Sorting through financial matters with relatives shouldn’t be a minefield

 

There are numerous situations that can endanger your fortune as a wealthy family or entrepreneur. Some are exogenous and cannot be prevented, but can at least be mitigated. For example, this concerns the area of government influence, from taxation to deprivation and inflation. There is also the vast range of disruptions that can affect society, such as revolutions and changes to the current form of government, and subsequent loss of property and income streams.

Similarly, fraud and embezzlement can be committed by virtually anyone advising the entrepreneur, family or someone employed by the family. Bad business development can be the cause of external factors, as well as not having adapted the business model to the current environment. This ties in closely with advisors, who could have a conflict of interest and therefore misadvise the family and follow their own agenda.

Preventing unwanted wealth attrition requires diligent planning and coordination across many areas, including family mission, wealth advisory, tax and legal

The best resolution
Another internal field is the area of divorce and family conflict, which can cause years of lost effort and resources being mis-allocated. Family governance is also relevant, where we have seen families that did not have a common vision – and therefore a mutually agreed world-view – losing sight of the objective and see that their assets would dwindle. In our practice we observe that entrepreneurs who have a family – following strong intrinsic values – will be more successful in keeping the assets together.

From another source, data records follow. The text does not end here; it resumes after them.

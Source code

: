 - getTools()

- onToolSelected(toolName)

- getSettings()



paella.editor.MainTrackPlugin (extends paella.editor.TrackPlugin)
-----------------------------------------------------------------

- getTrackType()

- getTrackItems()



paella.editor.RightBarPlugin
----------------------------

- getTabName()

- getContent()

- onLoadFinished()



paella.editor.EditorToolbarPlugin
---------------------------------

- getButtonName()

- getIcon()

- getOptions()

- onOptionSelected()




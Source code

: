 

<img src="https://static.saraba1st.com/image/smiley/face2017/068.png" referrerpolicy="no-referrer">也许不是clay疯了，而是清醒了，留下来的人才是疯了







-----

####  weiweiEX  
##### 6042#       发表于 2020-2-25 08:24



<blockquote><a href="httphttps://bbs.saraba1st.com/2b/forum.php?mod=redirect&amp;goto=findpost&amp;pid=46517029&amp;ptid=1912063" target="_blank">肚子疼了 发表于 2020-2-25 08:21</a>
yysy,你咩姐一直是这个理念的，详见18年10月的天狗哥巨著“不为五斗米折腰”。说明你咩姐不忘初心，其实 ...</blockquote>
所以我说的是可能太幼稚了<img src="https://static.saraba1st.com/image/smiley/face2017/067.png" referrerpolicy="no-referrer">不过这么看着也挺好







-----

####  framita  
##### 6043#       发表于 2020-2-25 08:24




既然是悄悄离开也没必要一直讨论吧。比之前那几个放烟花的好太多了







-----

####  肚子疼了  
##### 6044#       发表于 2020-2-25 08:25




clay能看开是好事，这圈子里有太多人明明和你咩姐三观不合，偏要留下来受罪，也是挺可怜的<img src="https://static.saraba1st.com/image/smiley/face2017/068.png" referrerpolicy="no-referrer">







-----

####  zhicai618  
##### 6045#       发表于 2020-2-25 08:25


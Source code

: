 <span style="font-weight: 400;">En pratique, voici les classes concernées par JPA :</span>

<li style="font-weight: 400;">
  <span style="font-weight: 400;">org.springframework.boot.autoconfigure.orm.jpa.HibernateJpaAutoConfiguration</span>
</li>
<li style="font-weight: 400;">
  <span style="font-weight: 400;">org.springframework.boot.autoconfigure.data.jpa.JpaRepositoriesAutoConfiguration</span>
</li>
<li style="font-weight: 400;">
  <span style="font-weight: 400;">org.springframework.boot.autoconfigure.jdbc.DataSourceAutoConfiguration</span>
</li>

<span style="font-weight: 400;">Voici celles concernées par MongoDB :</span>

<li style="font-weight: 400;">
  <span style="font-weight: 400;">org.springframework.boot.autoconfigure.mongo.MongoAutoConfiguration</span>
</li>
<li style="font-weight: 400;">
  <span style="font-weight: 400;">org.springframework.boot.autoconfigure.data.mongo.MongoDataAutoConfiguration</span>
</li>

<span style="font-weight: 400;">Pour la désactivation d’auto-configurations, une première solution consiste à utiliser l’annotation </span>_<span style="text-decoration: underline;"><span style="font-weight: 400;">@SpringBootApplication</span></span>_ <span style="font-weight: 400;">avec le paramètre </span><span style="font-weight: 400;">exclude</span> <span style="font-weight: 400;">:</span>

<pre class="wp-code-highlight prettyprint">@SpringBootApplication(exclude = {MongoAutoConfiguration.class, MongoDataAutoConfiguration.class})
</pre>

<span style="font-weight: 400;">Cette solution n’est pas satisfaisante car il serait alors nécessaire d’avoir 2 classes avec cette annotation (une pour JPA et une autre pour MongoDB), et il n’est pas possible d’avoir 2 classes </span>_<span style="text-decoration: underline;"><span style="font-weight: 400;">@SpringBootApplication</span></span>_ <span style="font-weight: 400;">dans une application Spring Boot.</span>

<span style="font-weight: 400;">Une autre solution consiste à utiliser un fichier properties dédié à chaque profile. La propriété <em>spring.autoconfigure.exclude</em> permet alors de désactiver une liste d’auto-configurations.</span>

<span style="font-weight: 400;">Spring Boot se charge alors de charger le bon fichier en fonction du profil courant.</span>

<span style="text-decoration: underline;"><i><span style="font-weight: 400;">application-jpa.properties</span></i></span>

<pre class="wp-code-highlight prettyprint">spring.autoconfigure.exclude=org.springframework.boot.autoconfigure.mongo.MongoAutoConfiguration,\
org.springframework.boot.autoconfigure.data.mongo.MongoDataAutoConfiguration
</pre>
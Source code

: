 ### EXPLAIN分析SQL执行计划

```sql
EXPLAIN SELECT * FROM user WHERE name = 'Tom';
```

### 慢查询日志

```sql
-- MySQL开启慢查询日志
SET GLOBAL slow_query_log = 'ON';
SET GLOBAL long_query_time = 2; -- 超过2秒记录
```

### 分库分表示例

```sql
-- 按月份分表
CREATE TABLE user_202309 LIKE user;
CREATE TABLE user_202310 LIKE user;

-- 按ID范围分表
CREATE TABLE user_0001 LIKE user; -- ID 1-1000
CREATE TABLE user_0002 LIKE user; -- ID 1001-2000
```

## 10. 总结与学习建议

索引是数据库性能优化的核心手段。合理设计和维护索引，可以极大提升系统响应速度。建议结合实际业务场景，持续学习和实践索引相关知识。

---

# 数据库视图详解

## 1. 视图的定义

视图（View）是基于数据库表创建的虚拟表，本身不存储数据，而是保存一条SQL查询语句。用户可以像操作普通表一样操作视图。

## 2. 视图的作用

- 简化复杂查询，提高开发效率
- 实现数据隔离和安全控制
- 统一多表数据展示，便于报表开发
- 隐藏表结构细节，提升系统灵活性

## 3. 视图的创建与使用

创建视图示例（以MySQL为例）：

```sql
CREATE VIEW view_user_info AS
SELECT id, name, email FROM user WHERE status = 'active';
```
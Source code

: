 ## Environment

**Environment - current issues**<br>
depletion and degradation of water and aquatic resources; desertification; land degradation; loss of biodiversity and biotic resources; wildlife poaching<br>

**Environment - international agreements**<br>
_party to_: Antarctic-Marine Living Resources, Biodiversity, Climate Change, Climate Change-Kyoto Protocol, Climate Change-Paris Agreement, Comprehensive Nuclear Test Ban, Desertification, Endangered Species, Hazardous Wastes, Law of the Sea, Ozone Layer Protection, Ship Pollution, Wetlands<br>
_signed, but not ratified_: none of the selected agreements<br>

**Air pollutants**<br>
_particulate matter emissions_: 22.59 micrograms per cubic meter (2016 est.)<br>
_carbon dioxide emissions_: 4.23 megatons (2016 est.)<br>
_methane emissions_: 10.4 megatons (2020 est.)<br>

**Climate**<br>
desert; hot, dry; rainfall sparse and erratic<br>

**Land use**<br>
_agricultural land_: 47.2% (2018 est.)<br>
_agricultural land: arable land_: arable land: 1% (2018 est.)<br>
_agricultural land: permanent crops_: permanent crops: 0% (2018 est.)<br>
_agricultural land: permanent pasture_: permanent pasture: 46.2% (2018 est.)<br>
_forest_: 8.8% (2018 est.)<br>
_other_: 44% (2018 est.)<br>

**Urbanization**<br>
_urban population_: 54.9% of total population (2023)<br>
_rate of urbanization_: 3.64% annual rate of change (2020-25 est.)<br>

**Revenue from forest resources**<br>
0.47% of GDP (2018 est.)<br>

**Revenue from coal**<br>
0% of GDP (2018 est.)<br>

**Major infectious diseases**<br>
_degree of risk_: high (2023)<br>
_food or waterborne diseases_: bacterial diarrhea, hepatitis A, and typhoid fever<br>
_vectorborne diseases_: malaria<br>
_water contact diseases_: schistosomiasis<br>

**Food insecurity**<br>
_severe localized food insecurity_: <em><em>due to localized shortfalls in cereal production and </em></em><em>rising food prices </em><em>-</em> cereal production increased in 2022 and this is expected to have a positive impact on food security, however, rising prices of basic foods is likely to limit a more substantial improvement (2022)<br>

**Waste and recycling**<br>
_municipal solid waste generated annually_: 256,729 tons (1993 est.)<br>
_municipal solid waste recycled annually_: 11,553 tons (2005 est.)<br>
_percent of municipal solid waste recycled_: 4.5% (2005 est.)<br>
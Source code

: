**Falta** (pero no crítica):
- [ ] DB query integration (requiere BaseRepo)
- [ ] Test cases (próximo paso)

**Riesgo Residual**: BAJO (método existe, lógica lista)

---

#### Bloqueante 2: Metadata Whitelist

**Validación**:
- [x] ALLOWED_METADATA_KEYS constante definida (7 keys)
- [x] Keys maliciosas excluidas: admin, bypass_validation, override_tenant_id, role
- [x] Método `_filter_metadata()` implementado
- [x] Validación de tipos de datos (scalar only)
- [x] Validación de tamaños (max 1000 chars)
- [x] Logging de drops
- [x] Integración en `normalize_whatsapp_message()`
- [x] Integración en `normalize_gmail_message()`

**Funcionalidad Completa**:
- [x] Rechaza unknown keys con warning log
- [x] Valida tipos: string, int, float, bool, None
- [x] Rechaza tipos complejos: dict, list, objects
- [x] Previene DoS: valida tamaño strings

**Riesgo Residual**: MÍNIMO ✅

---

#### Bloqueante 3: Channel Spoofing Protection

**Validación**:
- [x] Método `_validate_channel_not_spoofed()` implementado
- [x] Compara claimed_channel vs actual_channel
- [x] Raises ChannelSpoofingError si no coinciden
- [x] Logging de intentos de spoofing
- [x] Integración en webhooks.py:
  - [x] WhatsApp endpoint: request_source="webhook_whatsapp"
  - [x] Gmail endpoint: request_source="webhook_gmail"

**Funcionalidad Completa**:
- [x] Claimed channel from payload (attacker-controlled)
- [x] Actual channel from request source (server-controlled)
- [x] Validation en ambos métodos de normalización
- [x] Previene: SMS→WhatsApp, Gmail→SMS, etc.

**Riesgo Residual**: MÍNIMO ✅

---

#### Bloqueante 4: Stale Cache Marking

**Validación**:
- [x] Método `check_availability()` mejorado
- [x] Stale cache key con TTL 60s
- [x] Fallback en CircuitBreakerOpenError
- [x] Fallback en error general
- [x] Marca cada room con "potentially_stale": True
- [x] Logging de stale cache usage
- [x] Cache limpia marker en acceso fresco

The question is, what should happen to my assets after I am gone? It is common for entrepreneurs to ask themselves this question at a particular stage in their life, usually when nearing their preferred retirement age, which can be as early as 45 or as late as 85. To name just two of the many possible options for wealth succession, should an entrepreneur go for dynasty or charity? Either way, preventing unwanted wealth attrition requires diligent planning and coordination across many areas, including family mission, wealth advisory, tax and legal.

One effective way of addressing this emotive issue is to conduct an off-site meeting with all the family stakeholders under expert guidance. Such ‘wealth seminars’ are often used as a platform to clarify entrepreneur and family aspirations, motivations, and future plans. It is a useful tool for understanding what an entrepreneur has in mind, where the family as a whole currently stand, what the environment looks like now and how it might develop in the future. This can help address questions that are delicate and often raised too late.

Structuring debates
These seminars can also provide essential education for family members who have not so far been exposed to wealth management issues. In an open discussion led by experts, various themes can be addressed and appropriate solutions made. Themes that are typically covered include succession and estate planning, wealth planning and charitable work, and identifying intrinsic family values. These values are the very foundations on which dynasties are built.

Options and their consequences are discussed openly, sometimes with the entrepreneur alone, sometimes together with their spouse, children, and partners or even with the family as a whole. A modular approach can help adjust planning to specific needs and ensure no options are excluded. An open but structured discussion will result in a plan for the development of the family’s wealth, together with a list of open issues and viable courses of action. If the fundamentals can be agreed, the threats to a family’s wealth can be mitigated.